Kayasan, lösemi sonrası toparlanma aşamasında kendisini izolasyona almasına karşın yeni tip koronavirüse (Kovid-19) yakalandı ve nefes darlığı, yürüme güçlüğü, görme kaybı, iştahsızlık gibi şikayetlerle kaldırıldığı hastanede uzun süre tedavi gördü.
Yaşadığı zorlu süreci anlatan Kayasan, lösemi rahatsızlığı sebebiyle de hastalığı ağır geçirdiğini belirterek, “Özel bir durumum da olduğu için hastanedeki bütün birimlerdeki doktor ve sağlık çalışanları benimle çok yakından ilgilendi. 14 aydır beni ayakta tutmak için her şeyi denediler. Plazma kan verdiler, bağışıklık sistemini güçlendirici her şeyi denediler.” diye konuştu.

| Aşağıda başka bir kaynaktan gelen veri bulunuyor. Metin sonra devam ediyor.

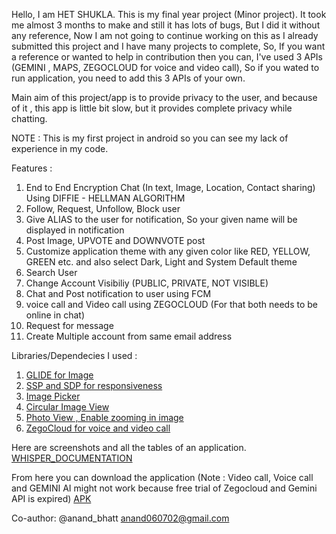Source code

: Hello, I am HET SHUKLA.
This is my final year project (Minor project).
It took me almost 3 months to make and still it has lots of bugs, But I did it without any reference, Now I am not going to continue working on this as I already submitted this project and I have many projects to complete, So, If you want a reference or wanted to help in contribution then you can, I've used 3 APIs (GEMINI , MAPS, ZEGOCLOUD for voice and video call), So if you wated to run application, you need to add this 3 APIs of your own.

Main aim of this project/app is to provide privacy to the user, and because of it , this app is little bit slow, but it provides complete privacy while chatting.

NOTE : This is my first project in android so you can see my lack of experience in my code.

Features :
  1. End to End Encryption Chat (In text, Image, Location, Contact sharing) Using DIFFIE - HELLMAN ALGORITHM
  2. Follow, Request, Unfollow, Block user
  3. Give ALIAS to the user for notification, So your given name will be displayed in notification
  4. Post Image, UPVOTE and DOWNVOTE post
  5. Customize application theme with any given color like RED, YELLOW, GREEN etc. and also select Dark, Light and System Default theme
  6. Search User
  7. Change Account Visibiliy (PUBLIC, PRIVATE, NOT VISIBLE)
  8. Chat and Post notification to user using FCM
  9. voice call and Video call using ZEGOCLOUD (For that both needs to be online in chat)
  10. Request for message
  11. Create Multiple account from same email address

Libraries/Dependecies I used :
  1. [GLIDE for Image](https://github.com/bumptech/glide)
  2. [SSP and SDP for responsiveness](https://github.com/intuit/ssp)
  3. [Image Picker](https://github.com/Dhaval2404/ImagePicker)
  4. [Circular Image View](https://github.com/hdodenhof/CircleImageView)
  5. [Photo View , Enable zooming in image](https://github.com/Baseflow/PhotoView)
  6. [ZegoCloud for voice and video call](https://www.zegocloud.com/)


Here are screenshots and all the tables of an application.
  [WHISPER_DOCUMENTATION](https://github.com/HET-SHUKLA/Whisper/files/15125943/WHISPER_DOCUMENTATION_GITHUB.pdf)

From here you can download the application (Note : Video call, Voice call and GEMINI AI might not work because free trial of Zegocloud and Gemini API is expired)
  [APK](https://drive.google.com/file/d/1cJdGB4zTX88li6ND9aCXjhRY4BHeRHf2/view?usp=sharing)


Co-author: @anand_bhatt <anand060702@gmail.com>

Kayasan, Kovid-19 testi olduğu 19 Aralık 2020’den bu yana yaptırdığı 78 testin tamamının pozitif sonuçlandığını anlatarak, farklı hastanelerde yaptırdığı testlerin de pozitif çıktığını söyledi.

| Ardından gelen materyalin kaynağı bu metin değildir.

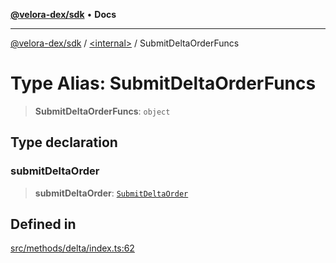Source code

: [**@velora-dex/sdk**](../../README.md) • **Docs**

***

[@velora-dex/sdk](../../globals.md) / [\<internal\>](../README.md) / SubmitDeltaOrderFuncs

# Type Alias: SubmitDeltaOrderFuncs

> **SubmitDeltaOrderFuncs**: `object`

## Type declaration

### submitDeltaOrder

> **submitDeltaOrder**: [`SubmitDeltaOrder`](SubmitDeltaOrder.md)

## Defined in

[src/methods/delta/index.ts:62](https://github.com/paraswap/paraswap-sdk/blob/master/src/methods/delta/index.ts#L62)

“Aralarında gençlerin de olduğu ölümlere de tanıklık ettim”
Tedavi sürecinde hastane gözlemlerine de değinen Kayasan, şöyle konuştu:
“Hastanede geçirdiğim 14 ayda benim gibi birçok lösemi hastası geldi. Bu hastalar tedavilerini olup gitti. Kanser ve Kovid-19 farklı şeyler. Önlemini aldıktan sonra sorun olmuyor. İnsanlara şunu söylemek istiyorum; aşı olun ve hastaneye yatmayın. Çünkü bu hastanelerde çalışan gencecik insanlar da bizim çocuklarımız. Hastaneler tıklım tıklım. Doktorlar, hemşireler cansiparane çalışıyorlar. Onların üzerine bu kadar yük bindirmek de yazık. Hastanede aşısız olup tedavi olmaya gelenler vardı. Aralarında gençlerin de olduğu ölümlere de tanıklık ettim. Oradaki zorlukları çeken birisi olarak aşı olmayan insana diyecek söz bulamıyorum. Aşı olmayan insan benim için topluma, kendisine ve ailesine zarar veren bir insandır.”

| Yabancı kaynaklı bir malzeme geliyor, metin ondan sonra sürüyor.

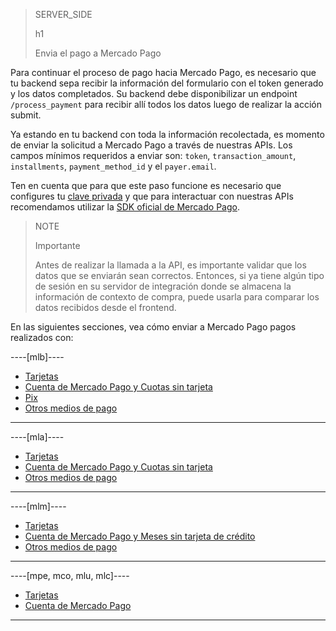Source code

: > SERVER_SIDE
>
> h1
>
> Envia el pago a Mercado Pago

Para continuar el proceso de pago hacia Mercado Pago, es necesario que tu backend sepa recibir la información del formulario con el token generado y los datos completados. Su backend debe disponibilizar un endpoint `/process_payment` para recibir allí todos los datos luego de realizar la acción submit.

Ya estando en tu backend con toda la información recolectada, es momento de enviar la solicitud a Mercado Pago a través de nuestras APIs. Los campos mínimos requeridos a enviar son: `token`, `transaction_amount`, `installments`, `payment_method_id` y el `payer.email`.

Ten en cuenta que para que este paso funcione es necesario que configures tu [clave privada](/developers/es/guides/additional-content/credentials/credentials) y que para interactuar con nuestras APIs recomendamos utilizar la [SDK oficial de Mercado Pago](/developers/es/docs/sdks-library/landing).

> NOTE
>
> Importante
> 
> Antes de realizar la llamada a la API, es importante validar que los datos que se enviarán sean correctos. Entonces, si ya tiene algún tipo de sesión en su servidor de integración donde se almacena la información de contexto de compra, puede usarla para comparar los datos recibidos desde el frontend.

En las siguientes secciones, vea cómo enviar a Mercado Pago pagos realizados con:

----[mlb]----
* [Tarjetas](/developers/es/docs/checkout-bricks/payment-brick/payment-submission/cards)
* [Cuenta de Mercado Pago y Cuotas sin tarjeta](/developers/es/docs/checkout-bricks/payment-brick/payment-submission/wallet-credits)
* [Pix](/developers/es/docs/checkout-bricks/payment-brick/payment-submission/pix)
* [Otros medios de pago](/developers/es/docs/checkout-bricks/payment-brick/payment-submission/other-payment-methods/brasil)
------------

----[mla]----
* [Tarjetas](/developers/es/docs/checkout-bricks/payment-brick/payment-submission/cards)
* [Cuenta de Mercado Pago y Cuotas sin tarjeta](/developers/es/docs/checkout-bricks/payment-brick/payment-submission/wallet-credits)
* [Otros medios de pago](/developers/es/docs/checkout-bricks/payment-brick/payment-submission/other-payment-methods/argentina)
------------

----[mlm]----
* [Tarjetas](/developers/es/docs/checkout-bricks/payment-brick/payment-submission/cards)
* [Cuenta de Mercado Pago y Meses sin tarjeta de crédito](/developers/es/docs/checkout-bricks/payment-brick/payment-submission/wallet-credits)
* [Otros medios de pago](/developers/es/docs/checkout-bricks/payment-brick/payment-submission/other-payment-methods/mexico)
------------

----[mpe, mco, mlu, mlc]----
* [Tarjetas](/developers/es/docs/checkout-bricks/payment-brick/payment-submission/cards)
* [Cuenta de Mercado Pago](/developers/es/docs/checkout-bricks/payment-brick/payment-submission/wallet)
------------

“İki aylık olan torunuma hiç dokunamadım ve bu beni çok üzüyor”
İlik nakli sonrası daha çok evinde bulunduğunu dile getiren Kayasan, şunları anlattı:
“Pek seyahat etmiyordum. Hastalık sebebiyle fazla ziyaretçim olmuyordu. Olursa da mesafeli konuşuyorduk. Maske yokken ben maske takıyordum. Ben şimdi üç gündür evdeyim. Hastanenin verdiği ilaçları saatinde alıyorum. Evimde yürüyüş bandım var, sporumu yapıyorum, moralimi yüksek tutmaya çalışıyorum. Gelen ziyaretçilerimle kapıda görüşüyoruz, içeri almıyorum. Torunum geldiğinde ‘Ona bir şey bulaştırır mıyım?’ diye korkup içeriye almadım. Torunum doğduğunda lösemi tedavisi görüyordum. Onu sadece tedavi sürecinde 1-2 kez görebildim. İki aylık olan torunuma ise henüz hiç dokunamadım ve bu beni çok üzüyor.”